IllegalMonitorStateException when notifying threads

I have a program that simulates Gates to a ship. They run in threads. The idea is to let them run and pause during a random moment in the run method to simulate persons passing. This is done by all threads, meanwhile the main thread is waiting for notification and checking if the ship is getting full when notified by the threads that they added a person passing through the gate the main thread checks again if the ship is full. The program has three classes:
A counter:
public class Counter {
private int currentValue[];
private int maxValue;
public Counter(int[] nrOfPeople, int max) {
currentValue = nrOfPeople;
currentValue[0] = 0;
maxValue = max;
}
public synchronized void addPersons(int nr_p) {
currentValue[0] += nr_p;
}
public synchronized int getValue() {
return currentValue[0];
}
public synchronized boolean isFull() {
if(currentValue[0] < maxValue)
return false;
return true;
}
}
A Gate Class:
public abstract class Gate implements Runnable {
int nrOfPassengers;
int gatenr;
int gatesize;
Counter c;
private Thread t;
private Random r;
private boolean blocked; /* suspends people from passing */
public Gate(Counter c, int nr) {
this.c = c;
gatenr = nr;
this.open();
r = new Random();
t = new Thread(this);
t.start();
}
public void setGatesize(int size) {
gatesize = size;
}
public void close() {
blocked = true;
}
public void open() {
blocked = false;
}
public int getNoOfPassangers() {
return nrOfPassengers;
}
public int getId() {
return gatenr;
}
#Override
public void run() {
while(!blocked) {
int waitTime = (r.nextInt(5) + 1) * 1000; /* between 1-5 seconds */
System.out.println("Person-Gate " + gatenr + ": adding one to " + c.getValue());
try {
/* bigger throughput => amount can vary */
if(gatesize > 1) {
int persons = r.nextInt(gatesize)+1;
c.addPersons(persons);
nrOfPassengers += persons;
} else {
c.addPersons(1);
nrOfPassengers++;
}
Thread.sleep(waitTime);
} catch (InterruptedException e) {
System.out.println("Person-Gate " + gatenr + ": was interrupted adding person");
e.printStackTrace();
}
System.out.println("Person-Gate " + gatenr + ": added one to " + c.getValue());
t.notify();
}
}
public void join() {
try {
t.join();
} catch (InterruptedException e) {
e.printStackTrace();
}
}
}
And a Simulator that runs the main method:
/*
* This class simulates cars and persons- entering a ferry.
*/
public class Simulator {
public static final int MAX = 30;
public static void main(String[] args) {
int nrOfPeople[] = new int[1]; /* array of size one for keeping count */
ArrayList<Gate> gates = new ArrayList<Gate>();
Counter counter = new Counter(nrOfPeople, MAX);
Thread mainThread = Thread.currentThread();
/* adding 3 person-gates */
for(int i=1; i<4; i++) {
gates.add(new PersonGate(counter, i));
}
/* let all gates work as long as passengers is under MAX */
while(!counter.isFull()) {
try {
mainThread.wait();
} catch (InterruptedException e) {
// TODO Auto-generated catch block
e.printStackTrace();
}
}
System.out.println("Announcement: Ship is full!");
/* wait for child threads to finish */
for(Gate g: gates) {
g.close();
try {
g.join();
} catch (Exception e) { /* InterruptedException */
e.printStackTrace();
}
System.out.println(g.getNoOfPassangers() + " passed through gate nr " + g.getId());
System.out.println(counter.getValue() + " has passed in total");
}
}
}
Im getting a error
Person-Gate 1: adding one to 0
Person-Gate 2: adding one to 1
Person-Gate 3: adding one to 2
Exception in thread "main" java.lang.IllegalMonitorStateException
at java.lang.Object.wait(Native Method)
at java.lang.Object.wait(Object.java:485)
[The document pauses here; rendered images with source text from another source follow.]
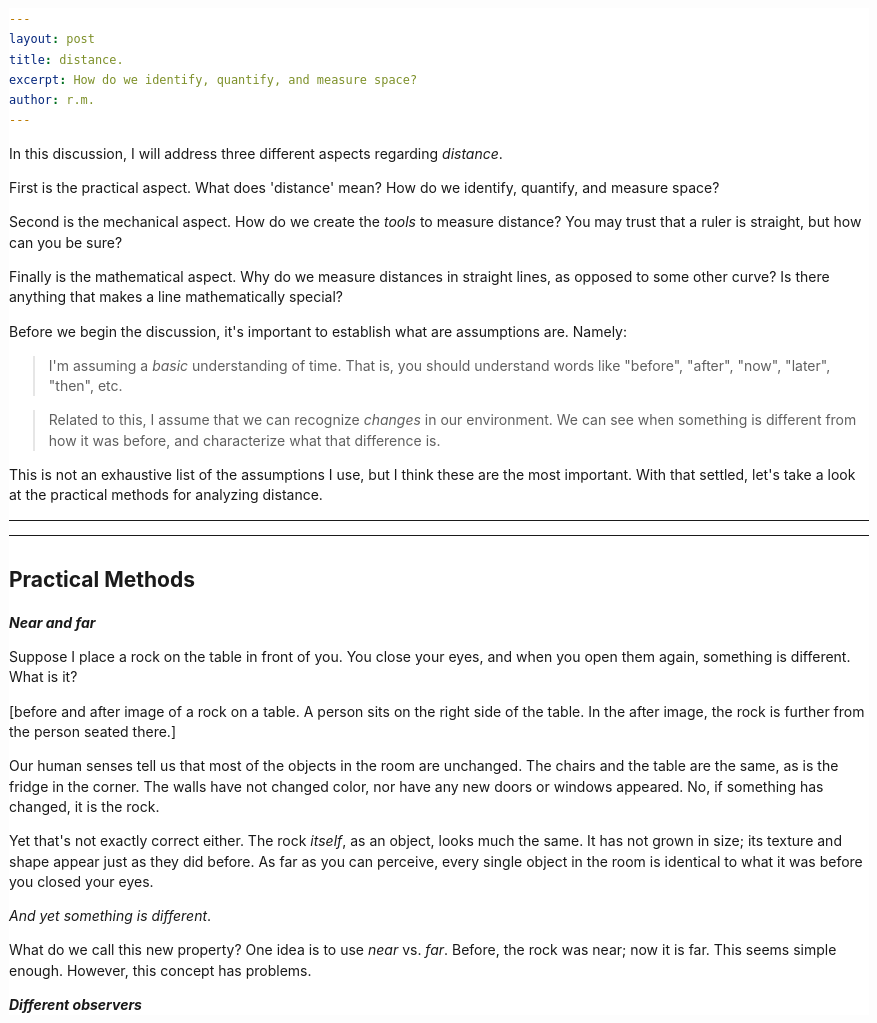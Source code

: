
 ```yaml
---
layout: post
title: distance.
excerpt: How do we identify, quantify, and measure space?
author: r.m.
---
```


In this discussion, I will address three different aspects regarding _distance_. 

First is the practical aspect. What does 'distance' mean? How do we identify, quantify, and measure space?

Second is the mechanical aspect. How do we create the _tools_ to measure distance? You may trust that a ruler is straight, but how can you be sure?

Finally is the mathematical aspect. Why do we measure distances in straight lines, as opposed to some other curve? Is there anything that makes a line mathematically special?

Before we begin the discussion, it's important to establish what are assumptions are. Namely:

> I'm assuming a _basic_ understanding of time. That is, you should understand words like "before", "after", "now", "later", "then", etc.

> Related to this, I assume that we can recognize _changes_ in our environment. We can see when something is different from how it was before, and characterize what that difference is.

This is not an exhaustive list of the assumptions I use, but I think these are the most important. With that settled, let's take a look at the practical methods for analyzing distance.

----
****

## Practical Methods

***Near and far***

Suppose I place a rock on the table in front of you. You close your eyes, and when you open them again, something is different. What is it?

[before and after image of a rock on a table. A person sits on the right side of the table. In the after image, the rock is further from the person seated there.]

Our human senses tell us that most of the objects in the room are unchanged. The chairs and the table are the same, as is the fridge in the corner. The walls have not changed color, nor have any new doors or windows appeared. No, if something has changed, it is the rock.

Yet that's not exactly correct either. The rock _itself_, as an object, looks much the same. It has not grown in size; its texture and shape appear just as they did before. As far as you can perceive, every single object in the room is identical to what it was before you closed your eyes.

_And yet something is different_.

What do we call this new property? One idea is to use _near_ vs. _far_. Before, the rock was near; now it is far. This seems simple enough. However, this concept has problems.

***Different observers***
at Simulator.main(Simulator.java:24)
Person-Gate 3: added one to 3Exception in thread "Thread-3"
Does anyone now whats going on?
You can only call wait and notify/notifyAll from within synchronized blocks.
t.notify();
You are notifying wrong monitor. This exception occurs, when you do not wrap monitor object with synchronize section. However, objects which you are using for notify and for wait methods are different. Create new Object() monitor and pass it to the constructor of Gate.
Also you can take a look at CountDownLatch, it does exactly what you are trying to achieve.
You must own the monitor of the object on which you call wait or notify. Meaning, you must be in a synchonize-Block, like
synchronized( objectUsedAsSynchronizer) {
while ( mustStillWait) {
objectUsedAsSynchronizer.wait();
}
}
This has been the subject of many other questions.